EXERCISE BRIEF — A single number is required: the count of lines in the following entries that include the word "Бойся".

(Dataset records)

•••••

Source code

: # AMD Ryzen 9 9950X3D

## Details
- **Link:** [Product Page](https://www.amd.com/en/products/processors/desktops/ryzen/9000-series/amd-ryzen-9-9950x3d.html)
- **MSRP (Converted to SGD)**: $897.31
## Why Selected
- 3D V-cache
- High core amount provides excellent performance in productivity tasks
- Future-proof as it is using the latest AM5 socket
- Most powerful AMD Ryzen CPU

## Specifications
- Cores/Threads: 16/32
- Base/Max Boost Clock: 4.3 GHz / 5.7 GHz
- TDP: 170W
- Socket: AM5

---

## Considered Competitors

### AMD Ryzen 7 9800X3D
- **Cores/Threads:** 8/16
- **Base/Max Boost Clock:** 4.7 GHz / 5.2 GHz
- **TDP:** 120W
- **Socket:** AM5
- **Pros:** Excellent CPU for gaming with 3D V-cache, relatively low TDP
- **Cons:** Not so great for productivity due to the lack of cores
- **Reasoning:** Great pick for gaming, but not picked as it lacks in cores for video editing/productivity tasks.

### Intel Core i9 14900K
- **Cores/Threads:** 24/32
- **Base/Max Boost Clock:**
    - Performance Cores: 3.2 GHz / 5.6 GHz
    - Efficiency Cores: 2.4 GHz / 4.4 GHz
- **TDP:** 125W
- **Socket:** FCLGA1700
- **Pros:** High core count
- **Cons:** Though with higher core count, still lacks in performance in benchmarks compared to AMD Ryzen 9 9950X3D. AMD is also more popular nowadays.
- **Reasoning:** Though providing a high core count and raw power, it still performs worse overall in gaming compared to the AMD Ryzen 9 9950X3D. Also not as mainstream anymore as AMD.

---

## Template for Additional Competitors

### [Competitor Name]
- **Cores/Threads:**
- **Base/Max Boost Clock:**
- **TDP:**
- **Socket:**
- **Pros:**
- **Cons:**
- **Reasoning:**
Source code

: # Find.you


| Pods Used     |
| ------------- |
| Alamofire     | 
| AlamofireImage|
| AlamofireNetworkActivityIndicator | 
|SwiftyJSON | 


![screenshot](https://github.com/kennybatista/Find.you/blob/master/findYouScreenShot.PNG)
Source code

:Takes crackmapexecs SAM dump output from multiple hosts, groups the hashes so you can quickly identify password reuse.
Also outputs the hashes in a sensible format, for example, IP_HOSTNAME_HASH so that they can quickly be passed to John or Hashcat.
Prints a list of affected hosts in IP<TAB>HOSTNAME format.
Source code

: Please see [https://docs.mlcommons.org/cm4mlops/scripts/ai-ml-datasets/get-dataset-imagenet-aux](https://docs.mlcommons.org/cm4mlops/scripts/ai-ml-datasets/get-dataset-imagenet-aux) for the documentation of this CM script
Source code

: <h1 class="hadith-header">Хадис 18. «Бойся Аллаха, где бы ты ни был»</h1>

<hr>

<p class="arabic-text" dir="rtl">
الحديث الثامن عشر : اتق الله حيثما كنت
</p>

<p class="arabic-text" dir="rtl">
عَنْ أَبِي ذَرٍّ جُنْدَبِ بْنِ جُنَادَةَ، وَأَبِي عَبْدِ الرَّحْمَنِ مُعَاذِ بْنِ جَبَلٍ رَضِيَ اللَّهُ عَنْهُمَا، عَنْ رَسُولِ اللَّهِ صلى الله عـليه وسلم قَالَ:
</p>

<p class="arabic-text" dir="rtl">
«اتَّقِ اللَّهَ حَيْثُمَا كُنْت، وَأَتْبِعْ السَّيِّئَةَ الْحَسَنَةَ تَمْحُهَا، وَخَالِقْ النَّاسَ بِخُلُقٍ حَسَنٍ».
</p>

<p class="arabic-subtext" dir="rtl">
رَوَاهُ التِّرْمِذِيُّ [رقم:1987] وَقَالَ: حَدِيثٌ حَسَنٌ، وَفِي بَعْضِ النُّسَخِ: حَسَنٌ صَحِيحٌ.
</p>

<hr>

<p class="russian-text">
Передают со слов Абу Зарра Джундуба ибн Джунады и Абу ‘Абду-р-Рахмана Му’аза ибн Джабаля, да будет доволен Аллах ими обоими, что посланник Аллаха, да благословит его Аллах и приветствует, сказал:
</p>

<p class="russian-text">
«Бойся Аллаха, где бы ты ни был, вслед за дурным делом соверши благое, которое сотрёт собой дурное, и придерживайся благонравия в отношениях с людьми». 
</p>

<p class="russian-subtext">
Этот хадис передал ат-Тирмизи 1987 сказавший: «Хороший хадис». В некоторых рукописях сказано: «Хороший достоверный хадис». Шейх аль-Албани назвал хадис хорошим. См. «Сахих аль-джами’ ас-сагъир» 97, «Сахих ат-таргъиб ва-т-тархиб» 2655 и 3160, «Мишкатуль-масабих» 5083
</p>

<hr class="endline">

•••••

RESULT OF THE EXERCISE — 2